--- EXERCISE PROMPT ---
Beginning with the line that mentions "Adafruit for the TCS34725 library", reproduce every line through the last line of the entries, exactly, and only those.

[[ SOURCE RECORDS open ]]

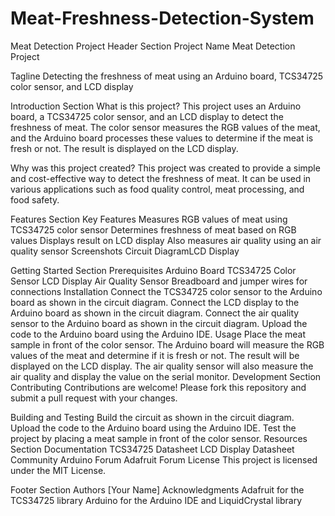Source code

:# Meat-Freshness-Detection-System
Meat Detection Project
Header Section
Project Name
Meat Detection Project

Tagline
Detecting the freshness of meat using an Arduino board, TCS34725 color sensor, and LCD display

Introduction Section
What is this project?
This project uses an Arduino board, a TCS34725 color sensor, and an LCD display to detect the freshness of meat. The color sensor measures the RGB values of the meat, and the Arduino board processes these values to determine if the meat is fresh or not. The result is displayed on the LCD display.

Why was this project created?
This project was created to provide a simple and cost-effective way to detect the freshness of meat. It can be used in various applications such as food quality control, meat processing, and food safety.

Features Section
Key Features
Measures RGB values of meat using TCS34725 color sensor
Determines freshness of meat based on RGB values
Displays result on LCD display
Also measures air quality using an air quality sensor
Screenshots
Circuit DiagramLCD Display

Getting Started Section
Prerequisites
Arduino Board
TCS34725 Color Sensor
LCD Display
Air Quality Sensor
Breadboard and jumper wires for connections
Installation
Connect the TCS34725 color sensor to the Arduino board as shown in the circuit diagram.
Connect the LCD display to the Arduino board as shown in the circuit diagram.
Connect the air quality sensor to the Arduino board as shown in the circuit diagram.
Upload the code to the Arduino board using the Arduino IDE.
Usage
Place the meat sample in front of the color sensor.
The Arduino board will measure the RGB values of the meat and determine if it is fresh or not.
The result will be displayed on the LCD display.
The air quality sensor will also measure the air quality and display the value on the serial monitor.
Development Section
Contributing
Contributions are welcome! Please fork this repository and submit a pull request with your changes.

Building and Testing
Build the circuit as shown in the circuit diagram.
Upload the code to the Arduino board using the Arduino IDE.
Test the project by placing a meat sample in front of the color sensor.
Resources Section
Documentation
TCS34725 Datasheet
LCD Display Datasheet
Community
Arduino Forum
Adafruit Forum
License
This project is licensed under the MIT License.

Footer Section
Authors
[Your Name]
Acknowledgments
Adafruit for the TCS34725 library
Arduino for the Arduino IDE and LiquidCrystal library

[[ SOURCE RECORDS closed ]]

--- RESULT OF THE EXERCISE ---
Adafruit for the TCS34725 library
Arduino for the Arduino IDE and LiquidCrystal library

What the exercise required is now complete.